Nada es una fantasía, es más bien un llanto. Los rusos como Chaikovski, y la exiliada y obligada a emigrar Teresa Carreño, fueron coetáneos. Pudieron cruzarse sus vidas, y ambos dieron lo mejor de sí mismos. Por otra parte, interpretar a un ruso es meter los pies en un pantanal. Larguísimo sería explicar la zozobra y la resignación, épica, de la música en Rusia, que ya en el siglo XIII se consideraba «un arte diabólico que acarreaba calamidades públicas», y en el s. XVI se llegaron a lanzar a las hogueras los instrumentos musicales de aquel  pueblo. Esto no partió de los literatos cuentistas, ni ensayistas, pues cada escritor, cada ópera, cada autor, confrontó su tiempo, describió ogros y criaturas pavorosas, hizo uso de parapetos y lugares de magias, hadas y unicornios para contar lo que retuerce la realidad con variadísimos hechizos. Todavía lo hacen. Lo guardan, camuflan en metáforas y esconden para no ser silenciados, y cada vez que se abre esa caja de música,  o libreto, o ballet, asoma la lágrima, el ojo, el gesto, y escapan a esa narrativa impuesta, pues siempre hay un invierno en marcha que se roba el calor y tritura. Mientras… El inofensivo Cascanueces lo narra:

«—Señorita (María) -respondió Cascanueces-, confitero se llama aquí a una potencia desconocida de la que se supone puede hacer con los hombres lo que le viene en gana; es la fatalidad que pesa sobre este alegre pueblo, y le temen tanto que sólo con nombrarlo se apaga el tumulto más grande… María se convirtió en reina de un país en el que sólo se ven, si se tienen ojos, alegres bosques de Navidad, transparentes palacios de Mazapán y, en una palabra, toda clase de cosas asombrosas…»

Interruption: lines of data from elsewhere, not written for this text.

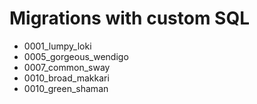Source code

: # Migrations with custom SQL

- 0001_lumpy_loki
- 0005_gorgeous_wendigo
- 0007_common_sway
- 0010_broad_makkari
- 0010_green_shaman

Cada partitura contiene estas y otras líneas sonoras, unas son visibles, otras avanzan, se escoran o sirven de apoyo, y terminan describiendo un suceso, una tristeza, una injusticia. En la cuenta atrás de los días inmóviles, en apariencia sin sonido propio…, de ahí escapará el tiempo perdido, y se romperá la nuez más inquebrantable.